Femme russe de dos

Violences domestiques : le Kremlin condamné par la Cour européenne des Droits de l'Homme

Jeudi, 23 Décembre 2021

La Cour européenne des Droits de l'Homme a condamné la Russie à modifier sa législation sur les violences domestiques dans un arrêt donnant raison à quatre femmes victimes de la violence de leur ancien partenaire.

"Vous et lui allez faire la paix. Ce n'est pas important". Un mois après cette réponse de la police au dépot de plainte de Margarita Gracheva envers son époux pour agressions et menaces, ce dernier la traînait dans les bois pour lui trancher les deux mains à la hache. Quatre ans plus tard, le mardi 14 décembre 2021, la Cour européenne des Droits de l'Homme (CEDH) a condamné la Russie à verser plus de 330.000 euros de dédommagement à Gracheva.

Dans son arrêt donnant raison à la suppliciée ainsi qu'à trois autres plaignantes, la CEDH dénonce les manquements législatifs russes concernant la prévention et la condamnation des violences domestiques et l'enjoint de modifier "de toute urgence" son cadre juridique qui ne contient "aucune définition" des violences conjugales. Une situation qui, malheureusement, s'inscrit dans une relation complexe entre le droit des femmes et l'ancienne république soviétique.

En 2017, la "loi des gifles" dépénalisait les violences intrafamiliales

Le 7 février 2017, le président Vladimir Poutine a promulgué une loi de la Douma dépénalisant certaines formes de violences intrafamiliales "sans séquelles graves", y compris envers les enfants. Les peines pour ces actes sont passées de deux ans de prison à de simples amendes de 30.000 roubles (470 euros), sauf en cas de violences graves ou de récidive. Pourtant, selon la députée Oksana Pushkina, qui se basait sur les chiffres d'une étude ordonnée par le parlement russe, "70% des familles souffrent de violences domestiques". "Dans 80% des cas, les victimes sont des femmes". Selon l'ONG Centre national contre la violence familiale, une femme meurt toutes les 63 minutes sous les coups d'un proche en Russie.
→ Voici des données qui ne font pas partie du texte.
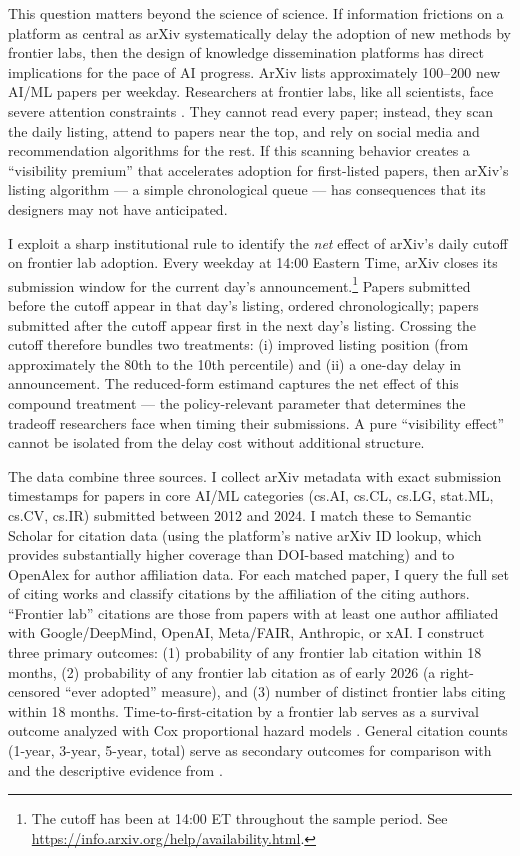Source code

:\documentclass[12pt]{article}
\begin{document}
This question matters beyond the science of science. If information frictions on a platform as central as arXiv systematically delay the adoption of new methods by frontier labs, then the design of knowledge dissemination platforms has direct implications for the pace of AI progress. ArXiv lists approximately 100--200 new AI/ML papers per weekday. Researchers at frontier labs, like all scientists, face severe attention constraints \citep{jones2009, bloom2020}. They cannot read every paper; instead, they scan the daily listing, attend to papers near the top, and rely on social media and recommendation algorithms for the rest. If this scanning behavior creates a ``visibility premium'' that accelerates adoption for first-listed papers, then arXiv's listing algorithm --- a simple chronological queue --- has consequences that its designers may not have anticipated.

I exploit a sharp institutional rule to identify the \textit{net} effect of arXiv's daily cutoff on frontier lab adoption. Every weekday at 14:00 Eastern Time, arXiv closes its submission window for the current day's announcement.\footnote{The cutoff has been at 14:00 ET throughout the sample period. See \url{https://info.arxiv.org/help/availability.html}.} Papers submitted before the cutoff appear in that day's listing, ordered chronologically; papers submitted after the cutoff appear first in the next day's listing. Crossing the cutoff therefore bundles two treatments: (i) improved listing position (from approximately the 80th to the 10th percentile) and (ii) a one-day delay in announcement. The reduced-form estimand captures the net effect of this compound treatment --- the policy-relevant parameter that determines the tradeoff researchers face when timing their submissions. A pure ``visibility effect'' cannot be isolated from the delay cost without additional structure.

The data combine three sources. I collect arXiv metadata with exact submission timestamps for papers in core AI/ML categories (cs.AI, cs.CL, cs.LG, stat.ML, cs.CV, cs.IR) submitted between 2012 and 2024. I match these to Semantic Scholar \citep{priem2022} for citation data (using the platform's native arXiv ID lookup, which provides substantially higher coverage than DOI-based matching) and to OpenAlex for author affiliation data. For each matched paper, I query the full set of citing works and classify citations by the affiliation of the citing authors. ``Frontier lab'' citations are those from papers with at least one author affiliated with Google/DeepMind, OpenAI, Meta/FAIR, Anthropic, or xAI. I construct three primary outcomes: (1) probability of any frontier lab citation within 18 months, (2) probability of any frontier lab citation as of early 2026 (a right-censored ``ever adopted'' measure), and (3) number of distinct frontier labs citing within 18 months. Time-to-first-citation by a frontier lab serves as a survival outcome analyzed with Cox proportional hazard models \citep{cox1972}. General citation counts (1-year, 3-year, 5-year, total) serve as secondary outcomes for comparison with \citet{feenberg2017} and the descriptive evidence from \citet{haque2009, haque2010}.
\end{document}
Alors la résistance s'organise. Face à une police russe qui "ne veut pas se mêler des affaires familiales" et des autorités qui estiment que les violences domestiques ont été moins nombreuses durant le confinement d'avril 2020 que durant le mois d'avril 2019, une pétition avait recueilli près de 650 000 signatures le lundi 29 juillet 2019 grâce à une vaste campagne choc sur les réseaux sociaux sous le slogan "Je ne voulais pas mourir".

Le vendredi 9 avril 2021, la Cour constitutionnelle russe a tranché en faveur d'un durcissement de la législation concernant les violences domestiques. Il s'agit notamment d'un durcissement des sanctions visant les récidivistes de violences domestiques. Une victoire "historique" selon les associations de défense des droits des femmes, mais encore "insuffisante" en vue de la gravité de la situation nationale.

Bras de fer entre Moscou et la Cour européenne des Droits de l'Homme

Un constat de violation de la Convention européenne des Droits de l'Homme "entraîne pour l'Etat défendeur l'obligation juridique" d'adapter son droit pour "mettre fin" à cette violation sous peine de sanctions. La CEDH se base sur l'Article 46 de la Convention qui définit le caractère contraignant de ses arrêts. C'est ainsi qu'elle s'autorise d'exiger à la Russie d'intégrer "dans son droit interne une définition de la notion de violences domestiques" couvrant "divers types de violence" (physique, sexuelle, psychologique, économique) et d'ériger "les actes de violences domestiques en infractions" réprimées par des "peines appropriées".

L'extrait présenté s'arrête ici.